Yaratılışları türlü suretlere girmeğe, ağır işler görmeğe müsaittir. Peygamber Süleyman Aleyhisselâm, Belkıs'ın tahtını Yemen’den getirtmek isteyince: "Cinden bir İfrit şöyle dedi: Sen makamından kalkmadan ben onu sana getiririm. Ben buna karşı herhalde güvenilecek bir- kuvvete malikim." 223 Gelecek olan taht Yemen'de, Süleyman Aleyhisselâm ise Kudüs'te bulunuyordu. Bu mesafeden tahtı bir saniye içinde getirmek büyük bir kuvvet ve sürate ihtiyaç gösterir. Aslında görünmeyen cinnin, Hazreti Süleyman'la karşılıklı konuşması ise onun gözle görülebilecek bir surete girdiğini ifade eder. Sebe' sûresinin 12, 13, 14. âyetlerinde de Peygamber Süleyman Aleyhisselâm'ın onları ağır ve meşakkatli işlerde kullandığı anlatılmaktadır.
II Cinlerin Mükellef Oluşu
Cinler, dünya ve âhiret ahkâmı itibariyle insanlar gibi mükelleftirler. Allah Teâlâ Kur'an-ı Kerim'de "Ben cinleri de insanları da bana ibadet etsinler diye yarattım." buyuruyor224. Kıyamet günü ise, Hak Teâlâ şöyle hitap edecektir:
"Ey cin ve insan cemaati, içinizden size âyetlerimi nakleder, bu gününüzün gelip çatacağını korkutarak haber verir peygamberler gelmedi mi size?"225
Bu âyetler, her iki varlığın yaratılış gayesinin Allah'a ibadette bulunmak olduğunu ve âhirette sorumlu tutulacaklarını bildirir. Bu âyette bulunan (peygamberlerden anlaşılacağı üzere, hiç olmazsa insanlara gönderilen peygamberler vasıtasıyla, Allah'ın emirleri onlara da tebliğ edilmiştir. Peygamber Efendimizin de bu tebliği onlara yaptığı âyet ve hadislerden açıkça anlaşılmaktadır. Bu sebeple Peygamberimize "Rasûlü's-sakaleyn" yani insan ve cinlerin peygamberi denilir.

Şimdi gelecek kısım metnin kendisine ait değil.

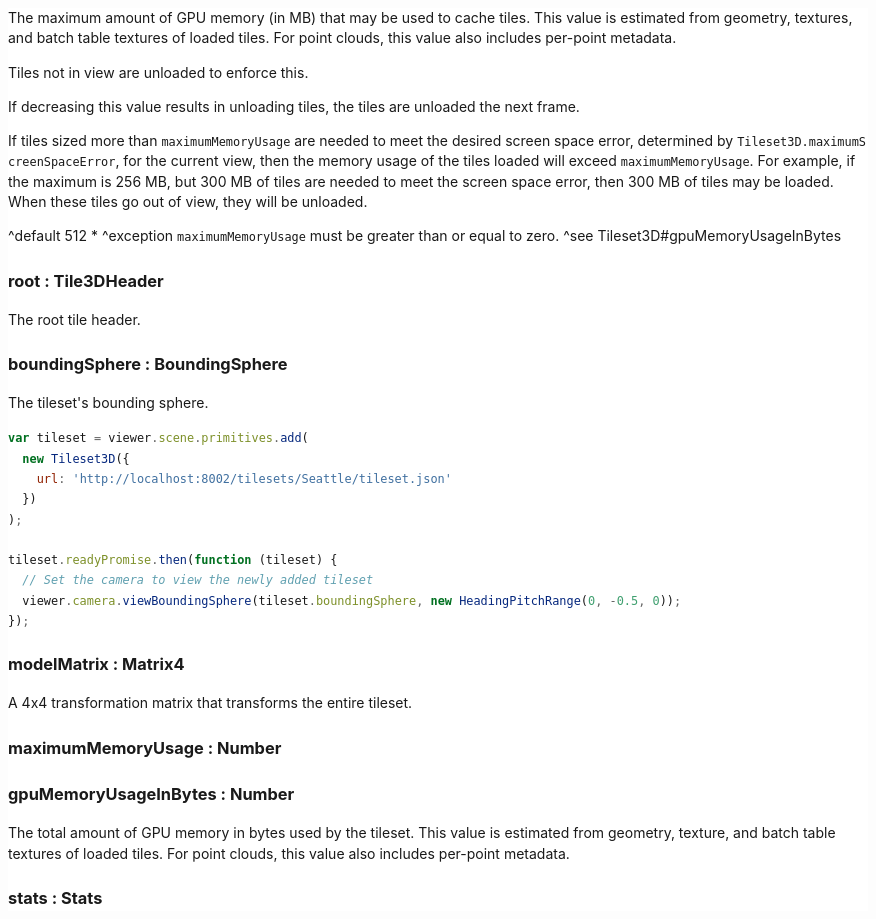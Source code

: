 The maximum amount of GPU memory (in MB) that may be used to cache tiles. This value is estimated from
geometry, textures, and batch table textures of loaded tiles. For point clouds, this value also
includes per-point metadata.

Tiles not in view are unloaded to enforce this.

If decreasing this value results in unloading tiles, the tiles are unloaded the next frame.

If tiles sized more than `maximumMemoryUsage` are needed
to meet the desired screen space error, determined by `Tileset3D.maximumScreenSpaceError`,
for the current view, then the memory usage of the tiles loaded will exceed
`maximumMemoryUsage`. For example, if the maximum is 256 MB, but
300 MB of tiles are needed to meet the screen space error, then 300 MB of tiles may be loaded. When
these tiles go out of view, they will be unloaded.

^default 512 \*
^exception `maximumMemoryUsage` must be greater than or equal to zero.
^see Tileset3D#gpuMemoryUsageInBytes

### root : Tile3DHeader

The root tile header.

### boundingSphere : BoundingSphere

The tileset's bounding sphere.

```js
var tileset = viewer.scene.primitives.add(
  new Tileset3D({
    url: 'http://localhost:8002/tilesets/Seattle/tileset.json'
  })
);

tileset.readyPromise.then(function (tileset) {
  // Set the camera to view the newly added tileset
  viewer.camera.viewBoundingSphere(tileset.boundingSphere, new HeadingPitchRange(0, -0.5, 0));
});
```

### modelMatrix : Matrix4

A 4x4 transformation matrix that transforms the entire tileset.

### maximumMemoryUsage : Number

### gpuMemoryUsageInBytes : Number

The total amount of GPU memory in bytes used by the tileset. This value is estimated from
geometry, texture, and batch table textures of loaded tiles. For point clouds, this value also
includes per-point metadata.

### stats : Stats
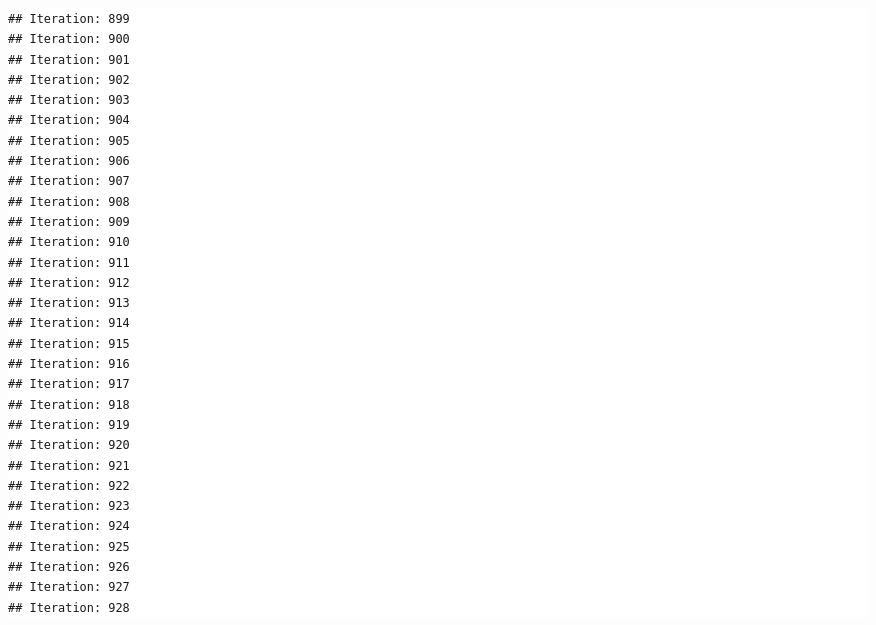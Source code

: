     ## Iteration: 899
    ## Iteration: 900
    ## Iteration: 901
    ## Iteration: 902
    ## Iteration: 903
    ## Iteration: 904
    ## Iteration: 905
    ## Iteration: 906
    ## Iteration: 907
    ## Iteration: 908
    ## Iteration: 909
    ## Iteration: 910
    ## Iteration: 911
    ## Iteration: 912
    ## Iteration: 913
    ## Iteration: 914
    ## Iteration: 915
    ## Iteration: 916
    ## Iteration: 917
    ## Iteration: 918
    ## Iteration: 919
    ## Iteration: 920
    ## Iteration: 921
    ## Iteration: 922
    ## Iteration: 923
    ## Iteration: 924
    ## Iteration: 925
    ## Iteration: 926
    ## Iteration: 927
    ## Iteration: 928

Peygamberimizi Kur’an okurken dinleyen bir kısım cinlerin, kavimlerine vardıklarında şu sözleri söyledikleri haber verilir:
"Biz hakikî hayranlık veren bir Kur'an dinledik ki o, hakka ve doğruya götürüyor. Bundan dolayı biz de ona iman ettik. Rabbimize bundan sonra hiç bir şeyi asla ortak tutmayacağız." 226
Bir başka âyet-i kerimede, Peygamberimizi dinleyen cinlerin bir kısmının salih müslümanlar olduğu, bir kısmının böyle olmadığını söyledikleri beyan edilir.
"Gerçekten kimimiz müslümanlar, kimimiz ise zulmedenlerdir. Müslüman olanlar, işte onlar doğru yolu arayıp bulanlardır. Zulmedenlere gelince onlar da cehenneme odun oldular." 227
İmam Müslim'in rivayet ettiği bir hadîs-i şerifin meali şöyledir: İbnu Mes'ud diyor ki:
"Bir gece Rasulüllah (s.a.) ile beraberdik, derken aramızdan kayboldu. Vadilerde, dağlarda aradık, bulamadık. Bu yüzden bütün geceyi endişe içinde geçirdik. Nihayet sabaha erdik. Bir de baktık ki o Hira’dan geliyor.
"Ya Rasûlallah" dedik, "sizi kaybettik, aradık bulamadık. Bu yüzden bütün gecemiz endişe içinde geçti." Şöyle buyurdu:
"Bana cinden davetçi geldi. Onunla beraber gittim, onlara Kur'an okudum." 228
Cinlerin mü'min olanları mü'minlerle beraber cennette, kâfir olanları kâfirlerle beraber cehennemdedir.